In last post, we saw the use case of why we need transactions to maintain a consistent state of our storage system. A database is described by a set of properties known as ACID that determine how will it perform in case of a failure or how consistent it is going to be during concurrent requests. Two of these properties play a major role in determining if a database can handle transactions correctly or not.

Atomicity

An operation is either executed completely or not at all. This means that the system can be either in state before the operation was executed or in a state after the operation is executed, but nothing in between. The ability to abort a transaction on error and having all writes from the transaction discarded is a defining feature of atomicity.

Isolation

Transactions shouldn’t interfere with each other. So if two transactions are concurrent to each other, then they shouldn’t be exposed to inconsistent state produced by each other. What can go wrong if two transactions start seeing partial updates of each other? For once it can affect the decisions based on data which was updated by a transaction and then later restored due to an error. This gives rise to a problem known as dirty read.

In above scenario, we have InventoryDb which stores all the entries for items that a vendor is selling. So it can have 100 records for ItemA, 200 records for ItemB and so on.
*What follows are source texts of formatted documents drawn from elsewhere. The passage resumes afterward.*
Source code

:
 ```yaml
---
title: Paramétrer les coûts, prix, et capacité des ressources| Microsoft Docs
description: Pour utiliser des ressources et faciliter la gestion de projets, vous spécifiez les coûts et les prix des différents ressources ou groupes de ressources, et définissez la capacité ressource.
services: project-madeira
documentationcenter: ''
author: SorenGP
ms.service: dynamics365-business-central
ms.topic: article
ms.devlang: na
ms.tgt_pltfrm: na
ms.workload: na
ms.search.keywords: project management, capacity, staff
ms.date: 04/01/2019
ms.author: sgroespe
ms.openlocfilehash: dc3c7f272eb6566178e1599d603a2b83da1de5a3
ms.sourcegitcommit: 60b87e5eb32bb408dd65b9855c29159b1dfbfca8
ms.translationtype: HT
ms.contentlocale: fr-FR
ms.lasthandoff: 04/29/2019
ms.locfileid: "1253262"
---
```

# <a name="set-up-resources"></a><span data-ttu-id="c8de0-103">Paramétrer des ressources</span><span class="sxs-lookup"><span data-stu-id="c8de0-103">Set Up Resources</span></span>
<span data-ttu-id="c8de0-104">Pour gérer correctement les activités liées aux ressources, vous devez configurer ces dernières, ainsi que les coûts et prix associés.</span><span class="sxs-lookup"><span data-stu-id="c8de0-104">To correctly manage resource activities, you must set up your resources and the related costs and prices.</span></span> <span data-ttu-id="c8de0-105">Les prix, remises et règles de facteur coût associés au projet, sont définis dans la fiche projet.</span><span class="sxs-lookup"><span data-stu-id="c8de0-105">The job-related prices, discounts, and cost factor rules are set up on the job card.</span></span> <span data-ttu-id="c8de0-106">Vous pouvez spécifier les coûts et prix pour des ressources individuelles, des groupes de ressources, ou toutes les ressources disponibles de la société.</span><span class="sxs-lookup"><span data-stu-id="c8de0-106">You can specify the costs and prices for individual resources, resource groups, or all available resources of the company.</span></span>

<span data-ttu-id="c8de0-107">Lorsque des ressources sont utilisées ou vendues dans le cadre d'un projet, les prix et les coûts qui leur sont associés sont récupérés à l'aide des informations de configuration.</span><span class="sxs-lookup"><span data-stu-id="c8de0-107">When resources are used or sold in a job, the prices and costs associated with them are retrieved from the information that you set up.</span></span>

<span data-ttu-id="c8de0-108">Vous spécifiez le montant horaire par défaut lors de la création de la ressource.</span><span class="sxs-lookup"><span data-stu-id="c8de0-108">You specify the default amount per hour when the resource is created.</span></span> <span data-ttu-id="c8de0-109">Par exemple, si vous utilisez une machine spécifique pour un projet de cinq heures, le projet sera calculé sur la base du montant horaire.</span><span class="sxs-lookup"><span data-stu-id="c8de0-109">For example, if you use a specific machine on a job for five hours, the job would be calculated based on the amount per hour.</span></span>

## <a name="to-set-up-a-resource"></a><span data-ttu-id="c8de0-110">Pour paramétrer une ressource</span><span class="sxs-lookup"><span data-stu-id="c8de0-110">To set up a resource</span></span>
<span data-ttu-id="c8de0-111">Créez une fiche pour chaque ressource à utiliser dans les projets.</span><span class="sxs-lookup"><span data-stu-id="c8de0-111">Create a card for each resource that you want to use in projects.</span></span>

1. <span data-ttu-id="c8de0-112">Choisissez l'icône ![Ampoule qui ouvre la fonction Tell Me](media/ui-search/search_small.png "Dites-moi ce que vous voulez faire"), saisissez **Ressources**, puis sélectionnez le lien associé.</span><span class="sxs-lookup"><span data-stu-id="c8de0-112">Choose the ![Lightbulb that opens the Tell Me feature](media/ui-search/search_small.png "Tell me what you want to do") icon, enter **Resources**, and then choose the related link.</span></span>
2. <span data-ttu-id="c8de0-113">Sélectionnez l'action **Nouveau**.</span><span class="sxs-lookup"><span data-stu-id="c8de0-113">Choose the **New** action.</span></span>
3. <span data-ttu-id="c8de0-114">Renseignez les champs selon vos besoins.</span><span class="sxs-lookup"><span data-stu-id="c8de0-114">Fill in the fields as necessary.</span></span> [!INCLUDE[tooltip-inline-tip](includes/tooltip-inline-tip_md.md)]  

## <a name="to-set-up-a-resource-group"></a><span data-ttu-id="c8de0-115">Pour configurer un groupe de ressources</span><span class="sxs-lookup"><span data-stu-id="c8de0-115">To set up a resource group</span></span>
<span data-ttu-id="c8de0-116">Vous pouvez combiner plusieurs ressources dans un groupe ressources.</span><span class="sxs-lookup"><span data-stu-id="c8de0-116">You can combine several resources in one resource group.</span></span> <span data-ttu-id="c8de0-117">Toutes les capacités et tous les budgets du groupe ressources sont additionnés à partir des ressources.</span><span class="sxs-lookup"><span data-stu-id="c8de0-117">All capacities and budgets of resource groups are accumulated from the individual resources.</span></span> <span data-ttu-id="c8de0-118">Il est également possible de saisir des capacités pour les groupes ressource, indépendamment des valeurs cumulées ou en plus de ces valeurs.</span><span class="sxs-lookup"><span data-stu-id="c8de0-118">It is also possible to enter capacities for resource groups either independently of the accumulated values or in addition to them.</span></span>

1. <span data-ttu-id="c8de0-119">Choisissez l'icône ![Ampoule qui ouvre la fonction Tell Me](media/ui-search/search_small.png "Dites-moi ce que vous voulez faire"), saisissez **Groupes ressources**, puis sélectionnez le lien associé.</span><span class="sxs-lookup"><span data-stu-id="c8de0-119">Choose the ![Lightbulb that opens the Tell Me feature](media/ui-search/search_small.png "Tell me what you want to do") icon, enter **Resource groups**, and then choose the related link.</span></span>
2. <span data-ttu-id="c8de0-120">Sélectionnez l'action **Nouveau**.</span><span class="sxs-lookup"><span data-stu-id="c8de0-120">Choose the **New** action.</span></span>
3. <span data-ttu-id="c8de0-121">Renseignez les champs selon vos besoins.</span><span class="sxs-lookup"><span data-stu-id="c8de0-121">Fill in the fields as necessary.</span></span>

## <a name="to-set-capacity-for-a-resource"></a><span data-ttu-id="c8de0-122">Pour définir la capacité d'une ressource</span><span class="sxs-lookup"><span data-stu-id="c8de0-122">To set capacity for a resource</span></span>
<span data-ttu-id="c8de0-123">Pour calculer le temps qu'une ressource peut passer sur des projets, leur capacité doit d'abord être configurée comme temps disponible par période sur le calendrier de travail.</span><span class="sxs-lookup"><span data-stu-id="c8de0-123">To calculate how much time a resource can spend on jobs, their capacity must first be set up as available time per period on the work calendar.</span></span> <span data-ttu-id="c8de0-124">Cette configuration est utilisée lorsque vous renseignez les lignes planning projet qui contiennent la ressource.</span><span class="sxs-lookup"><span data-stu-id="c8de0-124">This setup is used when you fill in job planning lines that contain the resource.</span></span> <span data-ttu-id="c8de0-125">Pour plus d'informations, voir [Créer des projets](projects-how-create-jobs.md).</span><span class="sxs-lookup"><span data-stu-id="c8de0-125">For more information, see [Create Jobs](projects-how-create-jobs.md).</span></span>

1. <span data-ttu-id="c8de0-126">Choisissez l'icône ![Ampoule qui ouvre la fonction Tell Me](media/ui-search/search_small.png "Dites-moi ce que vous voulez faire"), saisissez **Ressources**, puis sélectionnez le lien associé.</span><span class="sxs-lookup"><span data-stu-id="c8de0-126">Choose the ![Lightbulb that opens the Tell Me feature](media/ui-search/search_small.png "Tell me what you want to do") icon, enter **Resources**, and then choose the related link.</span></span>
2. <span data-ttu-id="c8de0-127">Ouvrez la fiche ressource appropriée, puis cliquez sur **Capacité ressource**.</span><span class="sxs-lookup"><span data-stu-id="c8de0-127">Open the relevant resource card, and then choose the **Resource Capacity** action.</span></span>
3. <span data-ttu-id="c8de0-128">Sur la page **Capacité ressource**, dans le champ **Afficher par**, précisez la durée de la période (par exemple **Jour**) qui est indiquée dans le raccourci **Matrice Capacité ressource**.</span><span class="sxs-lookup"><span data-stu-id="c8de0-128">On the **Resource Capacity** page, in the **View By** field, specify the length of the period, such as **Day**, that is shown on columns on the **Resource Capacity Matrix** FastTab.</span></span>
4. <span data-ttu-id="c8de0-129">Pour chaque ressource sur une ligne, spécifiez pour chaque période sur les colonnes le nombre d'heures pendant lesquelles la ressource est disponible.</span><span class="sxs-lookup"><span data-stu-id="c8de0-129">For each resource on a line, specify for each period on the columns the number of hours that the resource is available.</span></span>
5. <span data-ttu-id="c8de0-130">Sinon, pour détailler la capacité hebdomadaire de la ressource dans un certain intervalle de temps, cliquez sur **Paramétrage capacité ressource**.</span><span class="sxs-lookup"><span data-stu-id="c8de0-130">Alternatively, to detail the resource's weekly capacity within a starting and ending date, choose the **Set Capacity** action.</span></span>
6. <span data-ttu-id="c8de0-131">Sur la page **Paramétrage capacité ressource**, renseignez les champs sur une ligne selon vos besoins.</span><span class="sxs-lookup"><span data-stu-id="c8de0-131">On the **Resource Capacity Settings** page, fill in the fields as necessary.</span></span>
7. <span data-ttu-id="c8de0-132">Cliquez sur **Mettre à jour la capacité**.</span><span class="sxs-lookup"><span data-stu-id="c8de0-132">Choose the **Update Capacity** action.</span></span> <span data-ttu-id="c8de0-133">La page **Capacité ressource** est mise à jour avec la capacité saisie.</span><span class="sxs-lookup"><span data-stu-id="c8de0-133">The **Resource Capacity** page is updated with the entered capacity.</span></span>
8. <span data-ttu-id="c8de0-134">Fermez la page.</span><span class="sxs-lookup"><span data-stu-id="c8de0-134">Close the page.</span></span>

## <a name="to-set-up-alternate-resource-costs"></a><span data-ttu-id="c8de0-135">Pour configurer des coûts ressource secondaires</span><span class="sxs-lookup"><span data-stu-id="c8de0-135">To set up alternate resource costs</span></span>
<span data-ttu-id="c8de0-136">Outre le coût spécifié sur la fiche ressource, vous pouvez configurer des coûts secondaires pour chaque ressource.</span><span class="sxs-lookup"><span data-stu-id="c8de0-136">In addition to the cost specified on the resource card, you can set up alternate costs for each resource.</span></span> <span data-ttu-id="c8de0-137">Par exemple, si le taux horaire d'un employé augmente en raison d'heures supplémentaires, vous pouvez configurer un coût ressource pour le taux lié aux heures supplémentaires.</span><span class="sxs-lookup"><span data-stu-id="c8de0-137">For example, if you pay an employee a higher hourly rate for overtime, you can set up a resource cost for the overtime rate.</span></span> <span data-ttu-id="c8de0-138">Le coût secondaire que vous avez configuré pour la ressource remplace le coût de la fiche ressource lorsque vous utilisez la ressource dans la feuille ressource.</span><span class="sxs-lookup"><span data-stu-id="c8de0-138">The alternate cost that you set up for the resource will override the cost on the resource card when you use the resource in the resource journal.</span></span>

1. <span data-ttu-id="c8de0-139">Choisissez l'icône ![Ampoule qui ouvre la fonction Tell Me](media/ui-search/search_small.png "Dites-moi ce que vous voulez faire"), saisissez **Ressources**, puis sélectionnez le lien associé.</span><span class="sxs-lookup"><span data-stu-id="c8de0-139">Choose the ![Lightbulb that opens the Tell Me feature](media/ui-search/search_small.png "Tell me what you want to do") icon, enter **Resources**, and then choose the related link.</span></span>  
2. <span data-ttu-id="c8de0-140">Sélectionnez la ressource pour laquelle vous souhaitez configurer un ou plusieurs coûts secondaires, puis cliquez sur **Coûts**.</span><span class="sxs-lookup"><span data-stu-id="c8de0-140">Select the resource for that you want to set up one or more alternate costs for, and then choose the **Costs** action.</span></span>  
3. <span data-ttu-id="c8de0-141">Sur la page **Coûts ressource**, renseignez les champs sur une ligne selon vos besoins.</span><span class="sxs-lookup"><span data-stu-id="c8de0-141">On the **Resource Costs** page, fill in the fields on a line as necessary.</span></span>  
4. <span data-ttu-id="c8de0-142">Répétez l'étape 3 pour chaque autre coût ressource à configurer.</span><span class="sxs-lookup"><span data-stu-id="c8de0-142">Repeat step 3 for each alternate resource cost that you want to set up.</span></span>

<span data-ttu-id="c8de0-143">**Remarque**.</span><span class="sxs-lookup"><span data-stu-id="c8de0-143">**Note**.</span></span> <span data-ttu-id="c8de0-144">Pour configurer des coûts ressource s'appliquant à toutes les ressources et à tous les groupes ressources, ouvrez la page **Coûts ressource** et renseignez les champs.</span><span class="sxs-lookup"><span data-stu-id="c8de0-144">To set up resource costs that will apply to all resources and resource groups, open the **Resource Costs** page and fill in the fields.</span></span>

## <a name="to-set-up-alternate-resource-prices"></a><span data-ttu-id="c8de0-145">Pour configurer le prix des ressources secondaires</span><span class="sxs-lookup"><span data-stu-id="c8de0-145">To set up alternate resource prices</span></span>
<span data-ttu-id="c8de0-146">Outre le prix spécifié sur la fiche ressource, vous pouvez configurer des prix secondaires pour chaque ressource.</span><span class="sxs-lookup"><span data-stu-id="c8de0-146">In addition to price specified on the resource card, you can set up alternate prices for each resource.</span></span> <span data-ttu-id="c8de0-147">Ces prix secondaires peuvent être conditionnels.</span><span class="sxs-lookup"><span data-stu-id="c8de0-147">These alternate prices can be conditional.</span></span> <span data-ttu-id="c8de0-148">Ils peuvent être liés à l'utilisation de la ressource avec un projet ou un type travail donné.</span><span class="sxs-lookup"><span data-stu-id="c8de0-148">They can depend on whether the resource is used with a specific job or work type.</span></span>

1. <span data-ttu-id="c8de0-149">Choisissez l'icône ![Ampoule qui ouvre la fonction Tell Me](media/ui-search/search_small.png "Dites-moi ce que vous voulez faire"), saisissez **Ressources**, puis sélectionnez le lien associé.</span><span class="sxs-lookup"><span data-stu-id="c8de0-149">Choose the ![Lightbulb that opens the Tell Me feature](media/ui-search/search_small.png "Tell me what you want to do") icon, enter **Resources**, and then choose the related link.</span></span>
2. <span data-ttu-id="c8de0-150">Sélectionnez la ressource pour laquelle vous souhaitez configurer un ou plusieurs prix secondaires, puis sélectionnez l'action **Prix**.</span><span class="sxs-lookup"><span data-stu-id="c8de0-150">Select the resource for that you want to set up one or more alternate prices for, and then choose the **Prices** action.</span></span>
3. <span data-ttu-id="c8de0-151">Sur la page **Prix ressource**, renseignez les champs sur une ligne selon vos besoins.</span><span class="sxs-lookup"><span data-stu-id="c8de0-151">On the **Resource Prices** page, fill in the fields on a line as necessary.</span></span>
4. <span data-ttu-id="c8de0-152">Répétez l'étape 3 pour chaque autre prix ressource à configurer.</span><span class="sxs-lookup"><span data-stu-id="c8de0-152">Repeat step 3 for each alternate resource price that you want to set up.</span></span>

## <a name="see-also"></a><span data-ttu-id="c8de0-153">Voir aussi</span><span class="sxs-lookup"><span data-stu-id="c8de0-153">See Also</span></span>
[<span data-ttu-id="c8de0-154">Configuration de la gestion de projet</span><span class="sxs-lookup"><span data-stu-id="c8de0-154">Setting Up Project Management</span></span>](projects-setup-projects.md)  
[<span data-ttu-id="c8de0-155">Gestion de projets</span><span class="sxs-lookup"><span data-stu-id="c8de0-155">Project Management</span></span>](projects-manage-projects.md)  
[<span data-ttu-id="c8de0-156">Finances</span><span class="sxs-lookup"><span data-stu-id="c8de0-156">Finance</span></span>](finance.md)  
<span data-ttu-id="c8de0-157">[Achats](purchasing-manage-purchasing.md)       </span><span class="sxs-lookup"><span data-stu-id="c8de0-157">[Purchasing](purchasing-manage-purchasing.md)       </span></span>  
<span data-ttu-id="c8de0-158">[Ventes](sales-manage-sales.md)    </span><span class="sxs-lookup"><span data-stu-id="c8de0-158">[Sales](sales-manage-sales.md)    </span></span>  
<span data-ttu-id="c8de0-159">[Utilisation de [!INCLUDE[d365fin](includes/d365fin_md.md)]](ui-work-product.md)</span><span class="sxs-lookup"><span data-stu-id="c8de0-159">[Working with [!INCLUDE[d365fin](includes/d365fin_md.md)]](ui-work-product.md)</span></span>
Due to large number of items in InventoryDB, we store the count of number of items in a separate table InventoryCountDB. This makes it easier to query the count of an item and prevents a complete table scan from InventoryDB.

Now Client1 removes an item from InventoryDB. The next step it has to do is to update the count in InventoryDB marking that it has removed one count of ItemA. But if we allow transactions to interfere with one another then another transaction started by Client2 might get a stale value of one for count of ItemA from InventoryCountDB. If it goes ahead to remove an item from InventoryDB, it will get an error as the item has been removed by Client1.

This is where multi-object transactions become useful. We want to have clear boundaries for transactions with an ability to restore the state of storage in case of an error. One example of why we need these capabilities as part of our application is an e-commerce platform:

  • We want to sell an item to customer only if it is available
  • We can sell only if customer’s payment is successful
  • We don’t want to end up in a scenario where customer is charged but we no longer can sell the item to customer
  • The order should be reflected correctly in our inventory as we don’t want to sell the same unit to two customers
  • If customer cancels the order in any of the steps then our inventory should be updated to reflect the item back in stock so that other customers can buy it

All the above mentioned steps will form a single unit as a transaction. It will result in the respective data stores being either completely updated to reflect a successful checkout or being restored back to original state before the order was started. Now when a database encounters multiple such transactions concurrently, it needs some way to determine which update/read operation belongs to which transaction. In its most simplest form, it is done by mapping the transaction with client’s TCP connection.

But do we need transaction only when updating multiple records at once? Does transaction play a role if we are updating just one record? Consider a database model that has 5 indexes on its various properties. Inserting a record for this model will require updating the 5 indexes along with record insertion. So once we send a success for insertion, we have to ensure that the indexes are updated and if we fail to insert the transaction then we have to be sure of the fact that there are no orphan indexes present in our system. While most of the database systems provide a brilliant abstraction over record updates, a single record update will also require transaction capabilities and will have to adhere to the atomicity and isolation properties that we described above. This abstraction will be required to be implemented by you if you plan to build your own data store.

Once we guarantee that we have a data store that fulfills criteria for atomicity and isolation, we also need to build our application to deal with failures. The very next step to a transaction failure is a retry. Clients will want to restart the transaction in case of a failure and our application needs to handle complexities that might arise due to retries.

  • Considering the scenario where data store actually committed the transaction but couldn’t send acknowledgment due to network issues. If client retries, this can lead to duplication of records if either the application or data store doesn’t provides support for idempotent operations.
  • If server is overloaded, automated retries don’t help in solving the actual problem. Hence retries should either be limited or be smart enough to determine when to retry based on server load.
  • Blind retries degrade the performance of the application. Retries should be avoided if the error is due to invalid record type, constraint violation etc. Hence retry should be done only after reviewing the error code sent by data store.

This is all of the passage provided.